Anyway, Hugo's just a popularity contest anymore.

Posted by: osama_been_forgotten on August 28, 2006 at 1:36 AM | PERMALINK

Gibson`s best stuff is in the collection "Burning Chrome" (The Hinterlands & the title story ROCK)

All the rest is, at best, second rate (not bad but not up to the quality of the stories in "Burning Chrome")

Most of his recent stuff is social commentary dressed up as "science" fiction

Maybe he should just stick to short pieces...

"The future is here. It's just not evenly distributed yet." - William Gibson

Posted by: daCascadian on August 28, 2006 at 1:37 AM | PERMALINK

OBF:

Well, I certainly understand a hardcore sci-fi fan's unwillingness to classify a lotta scifi as "true" scifi -- although, as you say, the *particular* criteria is undoubtedly subjective for each fan.

So let me ask you, then:

Do you consider Ursula K LeGuin's mature work, especially The Dispossessed and The Left Hand of Darkness, to be "true" sci-fi? And if not, then why not?
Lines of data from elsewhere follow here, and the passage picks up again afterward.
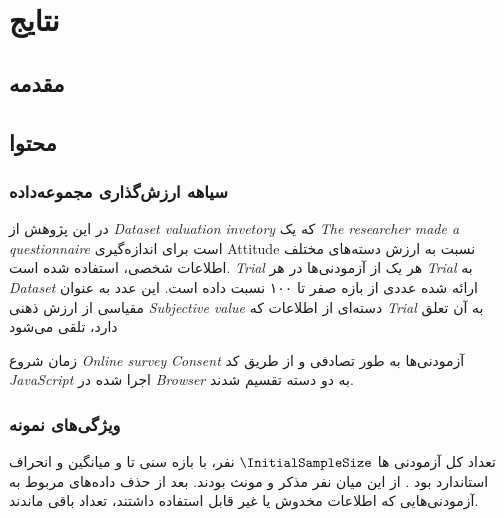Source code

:\chapter{نتایج}
\label{chap:results}
\section{مقدمه}

\section{محتوا}
\subsection{سیاهه ارزش‌گذاری مجموعه‌داده}

در این پژوهش از
{\textit{\gls{Dataset valuation invetory}}}
که یک
{\textit{\gls{The researcher made a questionnaire}}}
است برای اندازه‌گیری
\gls{Attitude}
نسبت به ارزش دسته‌های مختلف اطلاعات شخصی، استفاده شده است.
\textit{\gls{Trial}}
هر یک از آزمودنی‌ها در هر
\textit{\gls{Trial}}
به
\textit{\gls{Dataset}}
ارائه شده عددی از بازه صفر تا ۱۰۰ نسبت داده است. این عدد به عنوان مقیاسی از ارزش ذهنی
\textit{\gls{Subjective value}}
دسته‌ای از اطلاعات که
\textit{\gls{Trial}}
به آن تعلق دارد، تلقی می‌شود

زمان شروع
\textit{\gls{Online survey}}
\textit{\gls{Consent}}
آزمودنی‌ها به طور تصادفی و از طریق کد
\textit{\gls{JavaScript}}
اجرا شده در
\textit{\gls{Browser}}
به دو دسته تقسیم شدند.
\subsection{ویژگی‌های نمونه}
تعداد کل آزمودنی ها
$\InitialSampleSize$
نفر،
با بازه سنی
\ageMin
تا
\ageMax
و 
میانگین
\sampleAgeMean
و انحراف استاندارد
\sampleAgeSD
بود
\!. 
از این میان 
\SampleSizeMale
نفر مذکر و 
\SampleSizeFemale
مونث بودند.
بعد از حذف داده‌های مربوط به آزمودنی‌هایی که اطلاعات مخدوش یا غیر قابل استفاده داشتند، تعداد
\CleanedSampleSize
باقی ماندند.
I surely do -- but I'm interested in your view.

Bob

Posted by: rmck1 on August 28, 2006 at 1:41 AM | PERMALINK

deCascadian:

Isn't the best sci-fi *always* to a degree interspersed with social commentary?

Bob

Posted by: rmck1 on August 28, 2006 at 1:45 AM | PERMALINK

There's very little science and technology in any science fiction movie; the technology is simply assumed rather than explained, much like the magick in fantasies. SF movies can be fun but they're no more science based than a Flash Gordon comic or a "Doc" Smith space opera. Personally, I wish the Cons would ignore them, but their legion of viewers constitute too large a portion of the current fan base.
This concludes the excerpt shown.